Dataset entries
┄┄┄┄┄┄

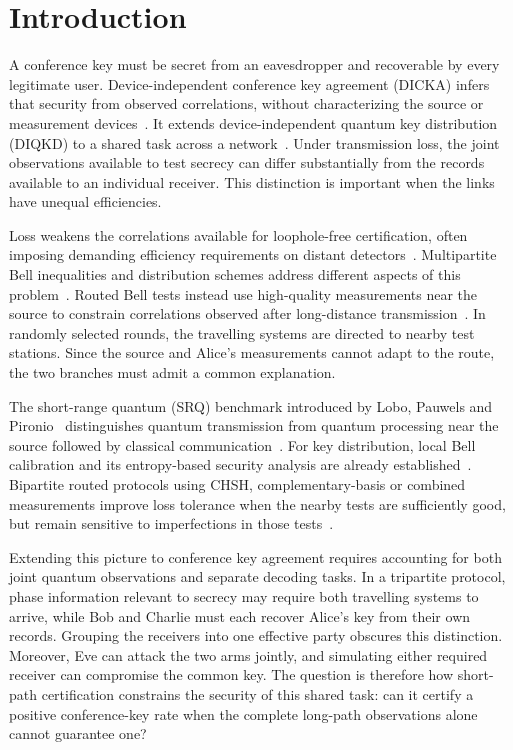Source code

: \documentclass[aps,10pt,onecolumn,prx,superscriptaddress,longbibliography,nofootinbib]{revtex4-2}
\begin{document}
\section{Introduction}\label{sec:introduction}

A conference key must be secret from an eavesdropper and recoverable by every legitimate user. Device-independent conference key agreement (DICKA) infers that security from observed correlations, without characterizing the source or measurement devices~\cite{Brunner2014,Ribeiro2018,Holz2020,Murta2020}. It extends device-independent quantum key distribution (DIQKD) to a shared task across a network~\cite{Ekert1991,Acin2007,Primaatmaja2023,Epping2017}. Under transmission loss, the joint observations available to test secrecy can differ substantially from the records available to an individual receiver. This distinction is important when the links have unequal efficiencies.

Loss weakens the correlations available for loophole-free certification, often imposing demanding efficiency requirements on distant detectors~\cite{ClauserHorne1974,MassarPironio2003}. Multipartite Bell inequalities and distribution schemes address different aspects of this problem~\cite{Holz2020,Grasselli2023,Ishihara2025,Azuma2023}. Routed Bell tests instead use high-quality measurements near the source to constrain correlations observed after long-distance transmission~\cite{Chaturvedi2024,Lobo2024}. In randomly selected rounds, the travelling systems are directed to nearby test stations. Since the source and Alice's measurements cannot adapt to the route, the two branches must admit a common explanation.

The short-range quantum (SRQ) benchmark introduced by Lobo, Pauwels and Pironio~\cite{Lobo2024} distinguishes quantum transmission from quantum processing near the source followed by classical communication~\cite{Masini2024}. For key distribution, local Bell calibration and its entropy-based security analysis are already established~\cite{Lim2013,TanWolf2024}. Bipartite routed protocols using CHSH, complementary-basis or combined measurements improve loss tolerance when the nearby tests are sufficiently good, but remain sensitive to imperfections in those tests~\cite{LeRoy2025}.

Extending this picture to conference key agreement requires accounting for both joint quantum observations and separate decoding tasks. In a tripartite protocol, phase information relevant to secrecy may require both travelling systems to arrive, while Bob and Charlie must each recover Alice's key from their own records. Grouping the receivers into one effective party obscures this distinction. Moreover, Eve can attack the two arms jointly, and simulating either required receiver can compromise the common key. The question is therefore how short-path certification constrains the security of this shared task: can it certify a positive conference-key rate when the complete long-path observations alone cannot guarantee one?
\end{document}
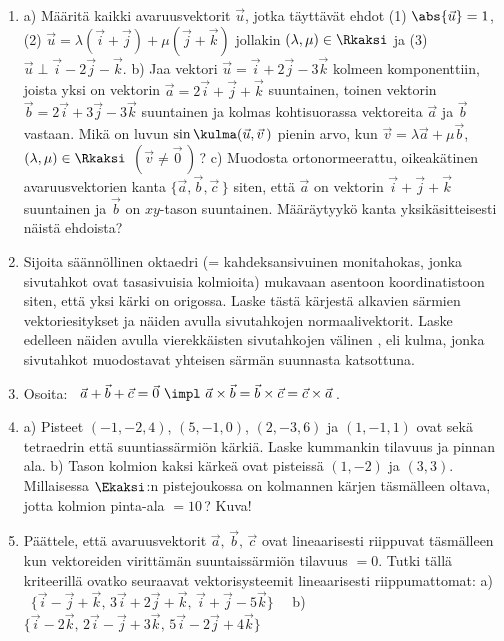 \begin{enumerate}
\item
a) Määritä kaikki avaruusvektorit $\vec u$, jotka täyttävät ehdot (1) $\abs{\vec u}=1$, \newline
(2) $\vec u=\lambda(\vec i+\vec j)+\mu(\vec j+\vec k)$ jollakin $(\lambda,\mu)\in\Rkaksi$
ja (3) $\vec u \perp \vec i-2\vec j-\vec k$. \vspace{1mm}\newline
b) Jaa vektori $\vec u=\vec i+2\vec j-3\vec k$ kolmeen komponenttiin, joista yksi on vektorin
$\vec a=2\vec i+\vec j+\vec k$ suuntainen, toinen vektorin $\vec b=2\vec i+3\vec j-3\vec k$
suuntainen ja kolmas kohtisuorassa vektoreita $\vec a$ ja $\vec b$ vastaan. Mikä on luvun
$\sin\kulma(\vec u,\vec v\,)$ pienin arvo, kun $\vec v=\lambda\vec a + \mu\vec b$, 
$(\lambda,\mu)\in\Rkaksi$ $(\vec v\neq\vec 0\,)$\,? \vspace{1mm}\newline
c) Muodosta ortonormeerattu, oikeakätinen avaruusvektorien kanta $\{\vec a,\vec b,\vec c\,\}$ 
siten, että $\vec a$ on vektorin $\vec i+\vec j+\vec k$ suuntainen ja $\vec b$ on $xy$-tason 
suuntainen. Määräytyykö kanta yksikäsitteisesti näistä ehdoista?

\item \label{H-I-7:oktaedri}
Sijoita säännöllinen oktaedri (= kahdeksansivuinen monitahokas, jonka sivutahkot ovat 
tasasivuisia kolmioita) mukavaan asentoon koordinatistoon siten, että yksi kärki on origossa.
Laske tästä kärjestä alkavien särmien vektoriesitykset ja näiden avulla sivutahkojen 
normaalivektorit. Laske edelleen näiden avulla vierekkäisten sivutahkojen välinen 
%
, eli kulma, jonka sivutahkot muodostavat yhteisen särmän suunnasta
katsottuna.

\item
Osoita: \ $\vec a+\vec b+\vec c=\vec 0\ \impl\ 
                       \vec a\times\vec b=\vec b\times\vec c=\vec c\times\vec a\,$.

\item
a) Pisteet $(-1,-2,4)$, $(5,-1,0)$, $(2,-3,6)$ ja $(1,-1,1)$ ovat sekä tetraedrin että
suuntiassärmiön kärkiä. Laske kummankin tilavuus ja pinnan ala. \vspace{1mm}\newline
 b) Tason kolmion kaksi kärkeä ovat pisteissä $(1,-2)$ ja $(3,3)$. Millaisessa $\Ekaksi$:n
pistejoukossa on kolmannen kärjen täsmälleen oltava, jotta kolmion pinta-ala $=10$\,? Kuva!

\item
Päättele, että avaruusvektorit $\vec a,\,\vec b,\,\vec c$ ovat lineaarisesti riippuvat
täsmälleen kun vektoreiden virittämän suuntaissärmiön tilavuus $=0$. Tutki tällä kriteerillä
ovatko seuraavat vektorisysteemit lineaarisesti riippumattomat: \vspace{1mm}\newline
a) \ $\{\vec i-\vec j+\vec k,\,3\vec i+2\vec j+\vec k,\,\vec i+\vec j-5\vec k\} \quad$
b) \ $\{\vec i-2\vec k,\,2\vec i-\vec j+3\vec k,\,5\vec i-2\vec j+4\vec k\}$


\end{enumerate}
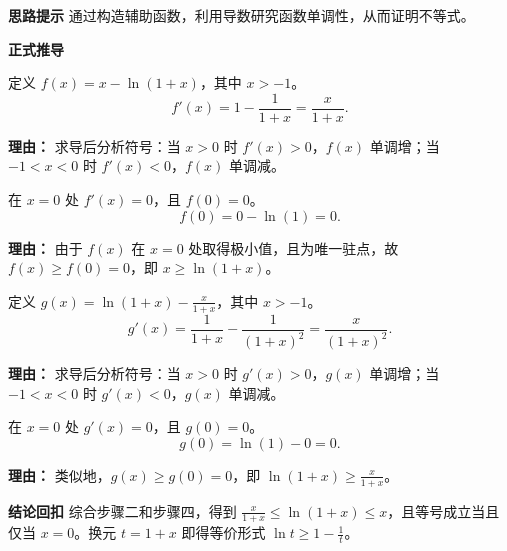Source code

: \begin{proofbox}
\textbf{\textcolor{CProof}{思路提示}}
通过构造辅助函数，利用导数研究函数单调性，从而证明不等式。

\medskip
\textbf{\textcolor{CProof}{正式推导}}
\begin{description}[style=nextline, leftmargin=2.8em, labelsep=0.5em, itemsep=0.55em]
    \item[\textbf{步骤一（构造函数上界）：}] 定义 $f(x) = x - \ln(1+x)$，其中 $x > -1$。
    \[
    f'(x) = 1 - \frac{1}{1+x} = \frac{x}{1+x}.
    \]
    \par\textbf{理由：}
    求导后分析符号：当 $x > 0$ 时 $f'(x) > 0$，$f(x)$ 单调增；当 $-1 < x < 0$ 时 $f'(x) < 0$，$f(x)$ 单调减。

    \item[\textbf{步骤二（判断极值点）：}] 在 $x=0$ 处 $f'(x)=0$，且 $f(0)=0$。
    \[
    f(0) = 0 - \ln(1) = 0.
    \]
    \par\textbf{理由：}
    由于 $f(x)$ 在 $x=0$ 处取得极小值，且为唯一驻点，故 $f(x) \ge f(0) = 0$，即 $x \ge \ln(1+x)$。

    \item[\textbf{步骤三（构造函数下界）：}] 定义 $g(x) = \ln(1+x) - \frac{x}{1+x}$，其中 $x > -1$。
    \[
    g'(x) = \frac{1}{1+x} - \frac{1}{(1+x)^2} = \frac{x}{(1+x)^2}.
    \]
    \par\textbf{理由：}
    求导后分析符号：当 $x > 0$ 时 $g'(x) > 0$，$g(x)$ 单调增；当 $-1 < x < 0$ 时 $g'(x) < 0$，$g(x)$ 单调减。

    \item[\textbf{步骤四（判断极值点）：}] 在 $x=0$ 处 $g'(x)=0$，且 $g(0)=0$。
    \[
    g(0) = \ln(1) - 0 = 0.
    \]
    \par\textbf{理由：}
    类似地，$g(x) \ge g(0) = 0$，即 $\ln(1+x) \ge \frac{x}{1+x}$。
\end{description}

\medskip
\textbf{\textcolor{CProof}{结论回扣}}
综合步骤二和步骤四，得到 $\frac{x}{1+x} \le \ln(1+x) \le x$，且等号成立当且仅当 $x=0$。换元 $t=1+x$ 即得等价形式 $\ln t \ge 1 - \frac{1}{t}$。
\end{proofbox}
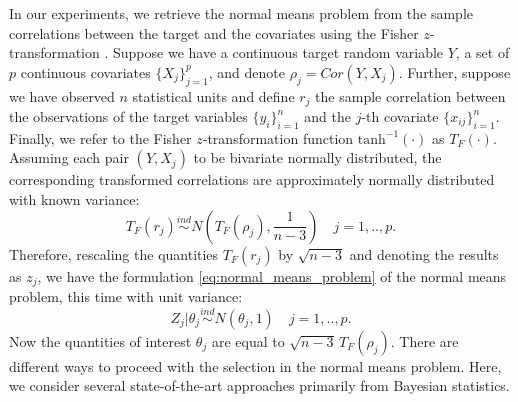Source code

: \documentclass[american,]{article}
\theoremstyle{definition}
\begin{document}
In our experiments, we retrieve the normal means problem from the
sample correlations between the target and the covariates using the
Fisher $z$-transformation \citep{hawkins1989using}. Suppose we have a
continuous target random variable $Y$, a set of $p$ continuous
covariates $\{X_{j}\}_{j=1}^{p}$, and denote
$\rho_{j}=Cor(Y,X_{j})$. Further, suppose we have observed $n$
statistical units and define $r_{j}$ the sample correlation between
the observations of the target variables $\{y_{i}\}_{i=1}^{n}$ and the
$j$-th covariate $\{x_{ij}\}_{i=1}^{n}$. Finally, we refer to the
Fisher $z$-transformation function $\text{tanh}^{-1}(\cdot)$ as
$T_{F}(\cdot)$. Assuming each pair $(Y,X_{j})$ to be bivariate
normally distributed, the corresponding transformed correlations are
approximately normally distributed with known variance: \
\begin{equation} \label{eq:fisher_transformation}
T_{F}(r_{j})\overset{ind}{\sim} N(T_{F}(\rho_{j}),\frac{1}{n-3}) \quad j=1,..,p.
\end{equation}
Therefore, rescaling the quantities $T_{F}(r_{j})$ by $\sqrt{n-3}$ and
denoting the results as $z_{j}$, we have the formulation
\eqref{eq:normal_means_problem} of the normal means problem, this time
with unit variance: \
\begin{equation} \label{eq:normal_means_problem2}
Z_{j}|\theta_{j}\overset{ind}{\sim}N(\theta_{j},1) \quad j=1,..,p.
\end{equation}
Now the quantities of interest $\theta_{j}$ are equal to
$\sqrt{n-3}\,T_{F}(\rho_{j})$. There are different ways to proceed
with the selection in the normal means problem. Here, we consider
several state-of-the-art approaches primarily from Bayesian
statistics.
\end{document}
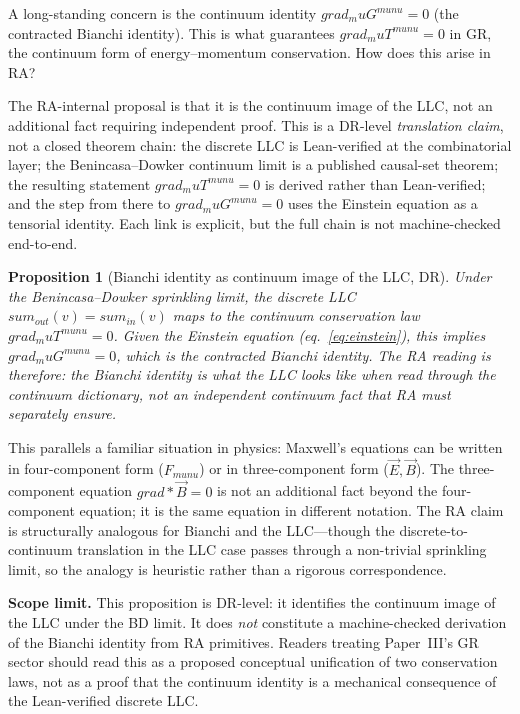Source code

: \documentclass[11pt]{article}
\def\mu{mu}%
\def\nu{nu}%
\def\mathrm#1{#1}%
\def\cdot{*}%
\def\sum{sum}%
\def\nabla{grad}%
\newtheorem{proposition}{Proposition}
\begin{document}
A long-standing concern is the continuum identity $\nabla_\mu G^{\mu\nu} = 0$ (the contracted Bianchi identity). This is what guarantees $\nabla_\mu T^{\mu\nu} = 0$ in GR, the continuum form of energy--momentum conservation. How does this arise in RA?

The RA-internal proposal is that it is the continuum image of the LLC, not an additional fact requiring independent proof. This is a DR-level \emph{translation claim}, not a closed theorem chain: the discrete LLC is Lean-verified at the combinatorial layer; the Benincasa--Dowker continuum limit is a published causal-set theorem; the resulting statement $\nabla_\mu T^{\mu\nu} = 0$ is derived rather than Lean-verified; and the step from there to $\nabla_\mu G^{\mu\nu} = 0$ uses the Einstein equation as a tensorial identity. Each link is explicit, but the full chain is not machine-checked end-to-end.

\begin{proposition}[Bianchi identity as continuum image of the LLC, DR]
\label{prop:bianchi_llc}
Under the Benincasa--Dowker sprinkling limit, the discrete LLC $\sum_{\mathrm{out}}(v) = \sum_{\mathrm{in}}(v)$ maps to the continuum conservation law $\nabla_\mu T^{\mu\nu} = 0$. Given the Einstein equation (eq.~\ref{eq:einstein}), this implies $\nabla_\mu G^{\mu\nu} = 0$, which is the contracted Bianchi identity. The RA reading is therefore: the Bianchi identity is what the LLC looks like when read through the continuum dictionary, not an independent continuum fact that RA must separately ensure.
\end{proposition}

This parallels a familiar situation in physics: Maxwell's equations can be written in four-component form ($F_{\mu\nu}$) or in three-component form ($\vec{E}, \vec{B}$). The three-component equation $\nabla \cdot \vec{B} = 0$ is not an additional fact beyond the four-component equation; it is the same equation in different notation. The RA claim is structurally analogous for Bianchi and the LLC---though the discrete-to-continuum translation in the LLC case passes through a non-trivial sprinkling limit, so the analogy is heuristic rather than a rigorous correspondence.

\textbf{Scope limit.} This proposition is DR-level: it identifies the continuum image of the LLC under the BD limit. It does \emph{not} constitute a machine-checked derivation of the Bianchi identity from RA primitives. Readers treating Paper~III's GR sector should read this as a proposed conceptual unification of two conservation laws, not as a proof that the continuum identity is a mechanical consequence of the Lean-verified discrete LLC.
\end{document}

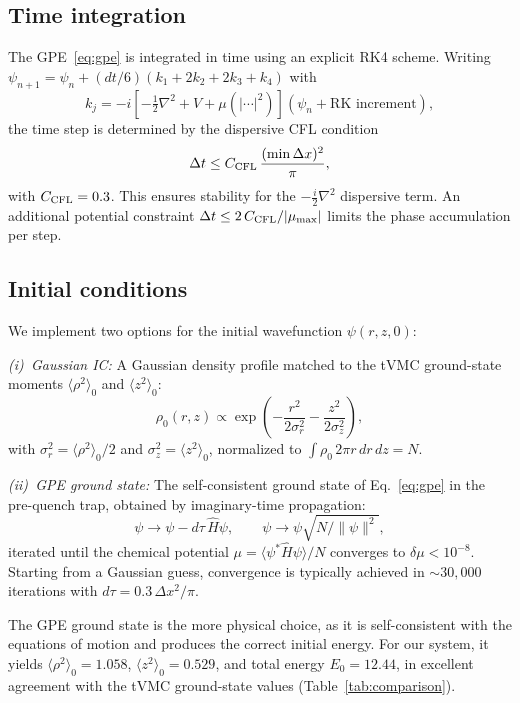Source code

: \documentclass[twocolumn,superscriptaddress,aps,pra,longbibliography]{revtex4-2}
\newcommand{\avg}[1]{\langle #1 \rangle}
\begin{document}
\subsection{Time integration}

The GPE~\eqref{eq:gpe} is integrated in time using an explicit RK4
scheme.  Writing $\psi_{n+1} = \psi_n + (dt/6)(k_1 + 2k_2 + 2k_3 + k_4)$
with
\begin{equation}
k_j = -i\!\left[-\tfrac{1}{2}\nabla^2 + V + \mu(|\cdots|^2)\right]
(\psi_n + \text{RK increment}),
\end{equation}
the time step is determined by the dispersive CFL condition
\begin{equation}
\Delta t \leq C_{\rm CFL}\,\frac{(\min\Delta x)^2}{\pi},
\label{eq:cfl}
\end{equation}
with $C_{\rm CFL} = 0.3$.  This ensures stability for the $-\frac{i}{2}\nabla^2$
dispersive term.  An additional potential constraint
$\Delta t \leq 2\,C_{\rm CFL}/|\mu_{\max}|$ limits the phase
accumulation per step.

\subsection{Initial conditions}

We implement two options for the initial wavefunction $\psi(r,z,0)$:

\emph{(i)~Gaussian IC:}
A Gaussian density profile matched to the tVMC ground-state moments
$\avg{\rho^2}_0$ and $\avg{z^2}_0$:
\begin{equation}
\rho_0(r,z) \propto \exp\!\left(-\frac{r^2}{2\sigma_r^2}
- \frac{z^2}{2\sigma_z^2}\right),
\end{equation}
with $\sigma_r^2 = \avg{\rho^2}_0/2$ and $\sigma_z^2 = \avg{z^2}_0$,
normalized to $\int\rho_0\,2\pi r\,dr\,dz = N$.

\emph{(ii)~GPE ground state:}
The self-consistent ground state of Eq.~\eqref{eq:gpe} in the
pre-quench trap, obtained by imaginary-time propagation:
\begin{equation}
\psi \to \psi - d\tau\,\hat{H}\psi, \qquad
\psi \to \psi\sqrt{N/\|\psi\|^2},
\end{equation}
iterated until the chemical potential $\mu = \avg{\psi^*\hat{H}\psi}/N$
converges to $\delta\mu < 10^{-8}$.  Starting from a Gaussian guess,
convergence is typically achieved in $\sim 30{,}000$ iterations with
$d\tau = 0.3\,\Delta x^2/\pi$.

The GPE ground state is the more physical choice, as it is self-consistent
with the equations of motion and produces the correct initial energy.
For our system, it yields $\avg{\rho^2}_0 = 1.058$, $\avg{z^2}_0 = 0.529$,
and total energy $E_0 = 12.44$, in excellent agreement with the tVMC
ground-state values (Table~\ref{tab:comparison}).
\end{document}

┄┄┄┄┄┄

Task statement: Your task is to gather all lines from the entries above that hold the word "sivutahkot".

Answer to this exercise:
Sijoita säännöllinen oktaedri (= kahdeksansivuinen monitahokas, jonka sivutahkot ovat 
, eli kulma, jonka sivutahkot muodostavat yhteisen särmän suunnasta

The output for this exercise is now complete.